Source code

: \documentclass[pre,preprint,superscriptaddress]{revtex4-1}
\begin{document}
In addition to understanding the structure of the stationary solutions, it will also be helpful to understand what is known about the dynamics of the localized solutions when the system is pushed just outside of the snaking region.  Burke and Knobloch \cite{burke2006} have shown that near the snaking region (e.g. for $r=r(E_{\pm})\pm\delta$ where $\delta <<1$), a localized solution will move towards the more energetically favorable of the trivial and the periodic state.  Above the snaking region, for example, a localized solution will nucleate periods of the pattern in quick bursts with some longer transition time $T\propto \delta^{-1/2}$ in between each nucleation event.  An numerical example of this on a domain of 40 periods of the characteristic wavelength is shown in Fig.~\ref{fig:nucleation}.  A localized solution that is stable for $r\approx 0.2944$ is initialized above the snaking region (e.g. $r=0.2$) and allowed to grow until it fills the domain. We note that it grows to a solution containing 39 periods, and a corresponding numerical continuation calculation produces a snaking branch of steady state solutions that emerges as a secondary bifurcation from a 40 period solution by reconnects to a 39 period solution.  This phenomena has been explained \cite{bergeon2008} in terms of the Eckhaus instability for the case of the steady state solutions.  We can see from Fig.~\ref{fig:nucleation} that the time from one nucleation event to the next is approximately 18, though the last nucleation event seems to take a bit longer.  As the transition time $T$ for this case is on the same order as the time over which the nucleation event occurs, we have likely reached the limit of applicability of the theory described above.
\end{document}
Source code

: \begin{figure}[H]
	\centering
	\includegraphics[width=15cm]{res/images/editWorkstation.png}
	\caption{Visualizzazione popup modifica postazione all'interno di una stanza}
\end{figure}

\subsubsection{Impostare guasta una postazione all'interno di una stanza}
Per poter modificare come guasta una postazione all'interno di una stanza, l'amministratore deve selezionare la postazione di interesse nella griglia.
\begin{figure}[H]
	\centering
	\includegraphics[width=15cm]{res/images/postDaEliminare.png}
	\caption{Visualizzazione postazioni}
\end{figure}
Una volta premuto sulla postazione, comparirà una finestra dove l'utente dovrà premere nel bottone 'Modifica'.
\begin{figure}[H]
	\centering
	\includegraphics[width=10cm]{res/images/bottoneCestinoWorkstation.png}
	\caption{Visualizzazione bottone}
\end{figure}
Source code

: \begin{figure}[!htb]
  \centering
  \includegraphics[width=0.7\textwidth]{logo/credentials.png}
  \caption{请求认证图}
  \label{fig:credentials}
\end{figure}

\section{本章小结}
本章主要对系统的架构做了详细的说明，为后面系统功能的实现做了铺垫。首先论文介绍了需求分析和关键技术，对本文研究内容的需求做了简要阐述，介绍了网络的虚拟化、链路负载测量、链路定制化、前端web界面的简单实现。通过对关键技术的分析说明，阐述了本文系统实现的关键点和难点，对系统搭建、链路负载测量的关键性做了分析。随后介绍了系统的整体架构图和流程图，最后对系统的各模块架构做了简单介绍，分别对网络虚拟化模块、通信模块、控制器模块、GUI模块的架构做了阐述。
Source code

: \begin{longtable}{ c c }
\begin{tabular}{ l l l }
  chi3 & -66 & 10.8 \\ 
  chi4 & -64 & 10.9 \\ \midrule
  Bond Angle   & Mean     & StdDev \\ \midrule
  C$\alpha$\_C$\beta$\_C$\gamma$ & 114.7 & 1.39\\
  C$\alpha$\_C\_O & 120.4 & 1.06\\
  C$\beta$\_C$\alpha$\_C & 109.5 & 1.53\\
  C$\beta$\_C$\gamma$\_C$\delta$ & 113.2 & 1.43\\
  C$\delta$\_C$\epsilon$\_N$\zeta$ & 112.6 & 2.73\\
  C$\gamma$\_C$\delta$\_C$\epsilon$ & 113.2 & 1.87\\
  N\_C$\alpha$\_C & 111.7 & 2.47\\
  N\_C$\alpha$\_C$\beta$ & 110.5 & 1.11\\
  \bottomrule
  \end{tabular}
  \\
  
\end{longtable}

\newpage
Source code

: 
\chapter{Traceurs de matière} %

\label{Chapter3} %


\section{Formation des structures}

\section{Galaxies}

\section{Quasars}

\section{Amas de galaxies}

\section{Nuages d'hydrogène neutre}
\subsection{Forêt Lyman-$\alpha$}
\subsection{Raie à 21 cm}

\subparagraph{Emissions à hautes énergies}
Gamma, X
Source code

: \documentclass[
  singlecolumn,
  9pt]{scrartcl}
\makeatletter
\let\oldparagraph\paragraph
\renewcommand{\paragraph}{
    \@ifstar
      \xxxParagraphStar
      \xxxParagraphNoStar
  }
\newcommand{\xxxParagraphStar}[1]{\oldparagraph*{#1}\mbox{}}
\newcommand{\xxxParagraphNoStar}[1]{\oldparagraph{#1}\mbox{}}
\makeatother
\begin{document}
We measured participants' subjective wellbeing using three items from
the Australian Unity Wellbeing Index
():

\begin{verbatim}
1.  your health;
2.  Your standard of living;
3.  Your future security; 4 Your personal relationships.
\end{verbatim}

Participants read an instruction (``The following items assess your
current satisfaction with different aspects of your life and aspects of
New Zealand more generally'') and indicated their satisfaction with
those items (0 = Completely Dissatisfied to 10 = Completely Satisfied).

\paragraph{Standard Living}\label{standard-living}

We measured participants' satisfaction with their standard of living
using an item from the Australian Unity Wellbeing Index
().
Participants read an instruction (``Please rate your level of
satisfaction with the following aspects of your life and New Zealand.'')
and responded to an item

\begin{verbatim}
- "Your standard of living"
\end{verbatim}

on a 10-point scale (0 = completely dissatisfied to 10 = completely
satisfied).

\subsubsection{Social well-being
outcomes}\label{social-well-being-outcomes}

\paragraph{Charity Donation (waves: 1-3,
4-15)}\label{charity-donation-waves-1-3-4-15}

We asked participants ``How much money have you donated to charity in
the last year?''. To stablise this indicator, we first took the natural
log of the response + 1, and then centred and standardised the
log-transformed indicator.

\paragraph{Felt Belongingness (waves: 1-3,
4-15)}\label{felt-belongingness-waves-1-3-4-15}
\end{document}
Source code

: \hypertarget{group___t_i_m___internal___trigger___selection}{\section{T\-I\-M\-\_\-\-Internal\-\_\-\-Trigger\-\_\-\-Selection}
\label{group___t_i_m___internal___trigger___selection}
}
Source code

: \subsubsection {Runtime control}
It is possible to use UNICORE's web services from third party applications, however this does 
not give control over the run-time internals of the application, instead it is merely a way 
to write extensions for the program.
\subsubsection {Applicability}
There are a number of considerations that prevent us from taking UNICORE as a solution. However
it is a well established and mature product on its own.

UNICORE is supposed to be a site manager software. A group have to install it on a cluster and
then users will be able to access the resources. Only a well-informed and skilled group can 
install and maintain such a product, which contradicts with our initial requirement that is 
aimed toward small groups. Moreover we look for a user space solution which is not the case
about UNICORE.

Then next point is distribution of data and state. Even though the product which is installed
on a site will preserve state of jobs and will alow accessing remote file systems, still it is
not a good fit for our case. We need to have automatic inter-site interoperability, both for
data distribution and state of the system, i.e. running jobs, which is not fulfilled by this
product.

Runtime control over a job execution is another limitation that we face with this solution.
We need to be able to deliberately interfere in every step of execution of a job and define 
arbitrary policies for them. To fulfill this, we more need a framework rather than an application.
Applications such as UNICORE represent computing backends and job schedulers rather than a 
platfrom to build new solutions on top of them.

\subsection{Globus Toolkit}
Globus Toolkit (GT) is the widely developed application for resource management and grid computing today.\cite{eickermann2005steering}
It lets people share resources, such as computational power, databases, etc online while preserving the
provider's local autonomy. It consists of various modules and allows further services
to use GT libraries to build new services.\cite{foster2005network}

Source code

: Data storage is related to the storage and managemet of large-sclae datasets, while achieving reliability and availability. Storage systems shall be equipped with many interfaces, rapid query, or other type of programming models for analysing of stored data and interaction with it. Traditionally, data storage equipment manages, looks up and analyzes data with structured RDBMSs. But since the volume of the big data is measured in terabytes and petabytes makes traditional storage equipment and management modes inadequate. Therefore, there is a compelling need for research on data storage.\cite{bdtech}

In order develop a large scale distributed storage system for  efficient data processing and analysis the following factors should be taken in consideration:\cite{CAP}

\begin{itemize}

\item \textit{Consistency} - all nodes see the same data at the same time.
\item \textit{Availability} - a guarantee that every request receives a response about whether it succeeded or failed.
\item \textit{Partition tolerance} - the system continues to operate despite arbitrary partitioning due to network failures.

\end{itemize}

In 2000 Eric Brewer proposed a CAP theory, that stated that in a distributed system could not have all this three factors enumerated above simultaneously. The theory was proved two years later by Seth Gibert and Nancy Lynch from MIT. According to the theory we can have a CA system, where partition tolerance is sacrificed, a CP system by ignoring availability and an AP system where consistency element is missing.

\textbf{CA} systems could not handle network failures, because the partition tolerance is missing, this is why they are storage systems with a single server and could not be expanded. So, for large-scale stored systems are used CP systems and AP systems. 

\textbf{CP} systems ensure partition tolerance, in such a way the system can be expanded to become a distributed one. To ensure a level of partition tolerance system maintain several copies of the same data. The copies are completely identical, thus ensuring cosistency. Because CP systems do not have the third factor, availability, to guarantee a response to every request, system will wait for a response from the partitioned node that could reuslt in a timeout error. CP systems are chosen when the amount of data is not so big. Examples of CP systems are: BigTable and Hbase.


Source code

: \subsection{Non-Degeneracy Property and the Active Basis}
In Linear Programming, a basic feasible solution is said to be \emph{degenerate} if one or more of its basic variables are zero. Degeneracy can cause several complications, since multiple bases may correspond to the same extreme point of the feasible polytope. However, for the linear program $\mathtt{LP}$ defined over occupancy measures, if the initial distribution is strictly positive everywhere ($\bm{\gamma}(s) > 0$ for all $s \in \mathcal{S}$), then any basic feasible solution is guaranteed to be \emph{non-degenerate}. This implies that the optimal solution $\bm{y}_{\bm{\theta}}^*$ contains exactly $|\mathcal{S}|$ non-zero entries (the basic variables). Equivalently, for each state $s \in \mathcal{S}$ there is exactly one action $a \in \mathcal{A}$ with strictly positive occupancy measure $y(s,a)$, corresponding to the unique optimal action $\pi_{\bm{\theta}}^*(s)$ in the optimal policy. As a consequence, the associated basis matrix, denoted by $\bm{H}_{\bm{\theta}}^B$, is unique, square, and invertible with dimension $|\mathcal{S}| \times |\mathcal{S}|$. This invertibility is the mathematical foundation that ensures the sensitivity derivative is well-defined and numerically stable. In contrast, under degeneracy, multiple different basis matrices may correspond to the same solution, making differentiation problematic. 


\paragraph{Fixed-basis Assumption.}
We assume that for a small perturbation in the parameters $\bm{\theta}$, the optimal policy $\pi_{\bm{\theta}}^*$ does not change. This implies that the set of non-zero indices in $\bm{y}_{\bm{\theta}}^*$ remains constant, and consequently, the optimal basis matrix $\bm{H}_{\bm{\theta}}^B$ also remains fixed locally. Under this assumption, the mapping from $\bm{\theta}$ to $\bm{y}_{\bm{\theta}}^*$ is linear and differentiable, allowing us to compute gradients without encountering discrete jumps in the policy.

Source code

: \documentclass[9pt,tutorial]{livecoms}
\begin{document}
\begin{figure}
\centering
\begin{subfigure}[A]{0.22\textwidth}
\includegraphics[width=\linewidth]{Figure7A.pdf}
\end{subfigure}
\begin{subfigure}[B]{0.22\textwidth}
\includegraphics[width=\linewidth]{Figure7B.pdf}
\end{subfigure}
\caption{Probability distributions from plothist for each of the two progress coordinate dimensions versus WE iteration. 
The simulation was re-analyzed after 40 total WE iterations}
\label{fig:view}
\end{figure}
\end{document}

_Task description_. Could you restate word for word the lines above from the one containing "In order develop" through the one containing "the same time.", both included, and nothing else?

_Expected output_.
In order develop a large scale distributed storage system for  efficient data processing and analysis the following factors should be taken in consideration:\cite{CAP}

\begin{itemize}

\item \textit{Consistency} - all nodes see the same data at the same time.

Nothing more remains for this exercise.